Mais les liens ne sont probablement pas aussi directs qu'on veuille bien le penser. Les désaxés n'agissent pas en isolation des courants idéologiques en cours, mais ces derniers n'expliquent pas nécessairement leurs actions spécifiques.

Tristement, on doit se rappeler que Montréal, l'une des villes les plus progressistes et cosmopolitaines en Amérique du Nord, et dans un Québec très différent politiquement de l'Arizona, a subi trois fusillades du même genre: 1989 (Polytechnique), 1992 (Université Concordia) et 2006 (collège Dawson). Les comparaisons sont hasardeuses: nombreux diront qu'un attentat sur une personnalité politique est différent d'un attentat sur des étudiants et enseignants dans un établissement collégial. Mais à quel point ces différences sont-elles en cause dans l'action des meurtriers respectifs?
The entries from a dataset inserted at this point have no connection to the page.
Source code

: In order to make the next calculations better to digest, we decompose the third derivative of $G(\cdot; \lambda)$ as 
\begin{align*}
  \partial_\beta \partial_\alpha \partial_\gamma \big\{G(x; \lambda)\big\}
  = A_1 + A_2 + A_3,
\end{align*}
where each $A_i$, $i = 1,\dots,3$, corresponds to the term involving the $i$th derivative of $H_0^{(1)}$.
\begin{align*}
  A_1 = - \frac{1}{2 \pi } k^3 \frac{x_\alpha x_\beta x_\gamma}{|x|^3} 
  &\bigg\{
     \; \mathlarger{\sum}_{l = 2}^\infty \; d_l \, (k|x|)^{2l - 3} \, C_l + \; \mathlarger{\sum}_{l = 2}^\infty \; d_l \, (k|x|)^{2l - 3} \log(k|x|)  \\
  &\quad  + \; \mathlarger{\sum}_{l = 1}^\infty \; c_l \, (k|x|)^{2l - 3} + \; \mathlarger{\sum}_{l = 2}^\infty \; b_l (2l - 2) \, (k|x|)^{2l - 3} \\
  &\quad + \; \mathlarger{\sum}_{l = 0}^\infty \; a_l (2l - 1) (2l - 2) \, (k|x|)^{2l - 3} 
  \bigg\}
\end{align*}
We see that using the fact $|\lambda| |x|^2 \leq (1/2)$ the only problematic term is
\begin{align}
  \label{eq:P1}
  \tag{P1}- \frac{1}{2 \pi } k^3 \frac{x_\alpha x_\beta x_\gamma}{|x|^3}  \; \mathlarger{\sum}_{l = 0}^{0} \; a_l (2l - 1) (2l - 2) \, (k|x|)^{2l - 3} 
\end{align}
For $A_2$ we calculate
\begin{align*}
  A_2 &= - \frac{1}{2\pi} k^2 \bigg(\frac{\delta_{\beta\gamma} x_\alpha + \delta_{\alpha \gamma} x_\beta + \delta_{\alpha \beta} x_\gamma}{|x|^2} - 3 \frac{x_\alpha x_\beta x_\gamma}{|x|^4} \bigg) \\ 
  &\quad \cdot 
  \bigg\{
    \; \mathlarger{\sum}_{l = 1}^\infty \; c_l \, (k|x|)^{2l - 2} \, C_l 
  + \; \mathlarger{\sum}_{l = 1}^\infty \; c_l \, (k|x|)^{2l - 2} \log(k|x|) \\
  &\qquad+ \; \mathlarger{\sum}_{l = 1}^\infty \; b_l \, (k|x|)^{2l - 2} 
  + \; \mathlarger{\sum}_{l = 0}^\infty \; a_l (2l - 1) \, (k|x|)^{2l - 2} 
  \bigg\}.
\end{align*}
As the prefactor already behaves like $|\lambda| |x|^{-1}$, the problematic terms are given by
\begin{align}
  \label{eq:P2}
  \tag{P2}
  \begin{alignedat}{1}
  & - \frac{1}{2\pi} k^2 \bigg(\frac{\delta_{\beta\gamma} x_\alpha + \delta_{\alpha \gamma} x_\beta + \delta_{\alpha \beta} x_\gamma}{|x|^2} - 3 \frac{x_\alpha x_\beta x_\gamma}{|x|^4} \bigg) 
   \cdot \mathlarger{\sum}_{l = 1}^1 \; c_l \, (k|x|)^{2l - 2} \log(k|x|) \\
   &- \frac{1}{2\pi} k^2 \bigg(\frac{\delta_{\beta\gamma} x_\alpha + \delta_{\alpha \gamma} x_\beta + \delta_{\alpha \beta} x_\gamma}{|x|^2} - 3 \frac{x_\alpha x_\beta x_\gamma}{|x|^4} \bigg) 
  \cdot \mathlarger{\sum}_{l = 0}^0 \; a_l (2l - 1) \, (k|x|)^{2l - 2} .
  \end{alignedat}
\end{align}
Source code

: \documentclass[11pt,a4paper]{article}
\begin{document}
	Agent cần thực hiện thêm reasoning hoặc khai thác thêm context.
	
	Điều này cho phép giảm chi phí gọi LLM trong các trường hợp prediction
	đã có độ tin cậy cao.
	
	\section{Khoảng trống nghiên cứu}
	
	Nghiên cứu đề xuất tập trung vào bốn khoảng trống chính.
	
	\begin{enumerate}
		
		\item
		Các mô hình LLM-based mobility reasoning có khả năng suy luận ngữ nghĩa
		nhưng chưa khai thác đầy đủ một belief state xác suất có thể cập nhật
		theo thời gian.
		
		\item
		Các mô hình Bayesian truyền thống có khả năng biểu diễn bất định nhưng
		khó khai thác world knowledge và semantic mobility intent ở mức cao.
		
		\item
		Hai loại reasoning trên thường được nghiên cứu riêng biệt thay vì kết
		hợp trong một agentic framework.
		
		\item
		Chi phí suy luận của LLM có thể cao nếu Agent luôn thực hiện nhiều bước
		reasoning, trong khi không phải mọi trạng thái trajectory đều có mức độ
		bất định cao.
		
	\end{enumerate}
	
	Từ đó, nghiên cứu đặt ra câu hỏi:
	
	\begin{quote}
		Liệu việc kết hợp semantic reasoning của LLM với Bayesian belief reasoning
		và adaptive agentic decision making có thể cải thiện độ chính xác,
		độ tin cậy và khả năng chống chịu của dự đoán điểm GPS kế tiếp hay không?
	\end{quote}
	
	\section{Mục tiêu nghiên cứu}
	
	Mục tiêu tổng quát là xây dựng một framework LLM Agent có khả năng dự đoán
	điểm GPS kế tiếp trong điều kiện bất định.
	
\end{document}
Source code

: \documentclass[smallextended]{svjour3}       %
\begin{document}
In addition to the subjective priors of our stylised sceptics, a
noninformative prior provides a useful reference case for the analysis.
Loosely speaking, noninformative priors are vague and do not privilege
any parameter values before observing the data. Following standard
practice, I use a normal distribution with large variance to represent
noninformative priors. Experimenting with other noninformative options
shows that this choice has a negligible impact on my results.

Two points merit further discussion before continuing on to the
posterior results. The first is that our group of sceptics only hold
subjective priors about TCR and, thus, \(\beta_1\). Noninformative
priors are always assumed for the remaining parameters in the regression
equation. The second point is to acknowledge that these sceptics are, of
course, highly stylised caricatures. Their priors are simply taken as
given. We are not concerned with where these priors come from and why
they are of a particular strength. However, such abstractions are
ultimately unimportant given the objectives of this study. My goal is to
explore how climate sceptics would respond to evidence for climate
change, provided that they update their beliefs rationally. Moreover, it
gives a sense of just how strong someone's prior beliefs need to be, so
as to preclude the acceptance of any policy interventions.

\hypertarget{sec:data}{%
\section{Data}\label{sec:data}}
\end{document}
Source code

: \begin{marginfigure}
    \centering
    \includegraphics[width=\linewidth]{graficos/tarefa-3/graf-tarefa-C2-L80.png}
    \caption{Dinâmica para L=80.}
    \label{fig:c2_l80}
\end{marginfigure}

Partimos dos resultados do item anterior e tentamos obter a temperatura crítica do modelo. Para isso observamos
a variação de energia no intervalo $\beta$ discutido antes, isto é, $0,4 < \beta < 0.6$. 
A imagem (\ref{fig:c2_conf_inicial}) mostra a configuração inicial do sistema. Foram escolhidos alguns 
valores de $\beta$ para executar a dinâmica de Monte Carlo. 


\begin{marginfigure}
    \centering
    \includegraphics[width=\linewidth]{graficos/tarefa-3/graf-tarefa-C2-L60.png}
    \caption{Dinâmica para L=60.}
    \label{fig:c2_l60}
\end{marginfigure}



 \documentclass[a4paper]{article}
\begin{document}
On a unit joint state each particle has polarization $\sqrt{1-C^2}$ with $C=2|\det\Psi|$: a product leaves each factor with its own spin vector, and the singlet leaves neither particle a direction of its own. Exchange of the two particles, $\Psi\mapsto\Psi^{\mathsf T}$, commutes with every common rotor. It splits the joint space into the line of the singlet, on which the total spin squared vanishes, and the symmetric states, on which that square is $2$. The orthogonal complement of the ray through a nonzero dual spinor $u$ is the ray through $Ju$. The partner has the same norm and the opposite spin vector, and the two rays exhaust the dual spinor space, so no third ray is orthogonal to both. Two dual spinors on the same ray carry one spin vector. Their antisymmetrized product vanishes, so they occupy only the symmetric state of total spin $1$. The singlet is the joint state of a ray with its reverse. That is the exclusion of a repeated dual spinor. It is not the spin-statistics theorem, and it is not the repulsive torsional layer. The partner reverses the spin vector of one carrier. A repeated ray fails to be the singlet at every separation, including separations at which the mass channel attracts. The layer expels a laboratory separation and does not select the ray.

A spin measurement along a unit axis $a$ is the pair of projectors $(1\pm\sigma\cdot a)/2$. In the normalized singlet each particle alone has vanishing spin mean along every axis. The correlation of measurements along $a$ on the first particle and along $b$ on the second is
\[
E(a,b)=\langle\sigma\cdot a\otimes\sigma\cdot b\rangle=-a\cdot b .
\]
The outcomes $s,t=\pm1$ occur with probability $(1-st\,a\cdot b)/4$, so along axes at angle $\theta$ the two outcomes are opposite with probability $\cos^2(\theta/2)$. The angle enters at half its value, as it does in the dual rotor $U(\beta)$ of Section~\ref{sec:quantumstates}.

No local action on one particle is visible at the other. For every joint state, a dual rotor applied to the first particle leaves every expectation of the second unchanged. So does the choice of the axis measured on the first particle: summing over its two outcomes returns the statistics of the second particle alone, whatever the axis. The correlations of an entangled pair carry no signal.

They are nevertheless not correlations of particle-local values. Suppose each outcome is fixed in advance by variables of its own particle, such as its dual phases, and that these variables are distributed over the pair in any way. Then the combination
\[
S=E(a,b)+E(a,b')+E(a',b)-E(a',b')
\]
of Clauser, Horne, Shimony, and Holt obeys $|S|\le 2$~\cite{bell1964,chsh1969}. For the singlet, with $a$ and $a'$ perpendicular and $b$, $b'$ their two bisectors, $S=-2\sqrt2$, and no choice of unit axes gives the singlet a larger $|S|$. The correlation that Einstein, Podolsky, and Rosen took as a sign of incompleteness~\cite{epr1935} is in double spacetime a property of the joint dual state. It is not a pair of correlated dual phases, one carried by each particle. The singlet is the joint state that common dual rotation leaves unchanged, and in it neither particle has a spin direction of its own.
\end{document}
Ou encore, dans quelle mesure l'abondance des armes à feu et l'obsession du second Amendement états-unien constituent-elles des facteurs explicatifs supplémentaires, pour lesquels il n'existe pas vraiment de contre-partie québécoise?

Dans le même ordre d'idées, on se doit de se rappeler la réaction de colère au Québec lorsqu'en 2006, la journaliste du Globe and Mail Jan Wong a cherché à mettre en cause le contexte socioculturel de la province pour expliquer ces tueries.

Il est normal de vouloir trouver un sens à un tel événement, et de chercher à comprendre sa signification sociale, mais les généralisations sont risquées, et les relations entre les causes et leurs effets ne sont pas aussi claires.

Bien sûr, la teneur politique de cette tragédie demande réflexion politique, mais pas nécessairement du «pétage de bretelles» moraliste et opportuniste. La ligne entre les deux est mince, mais importante.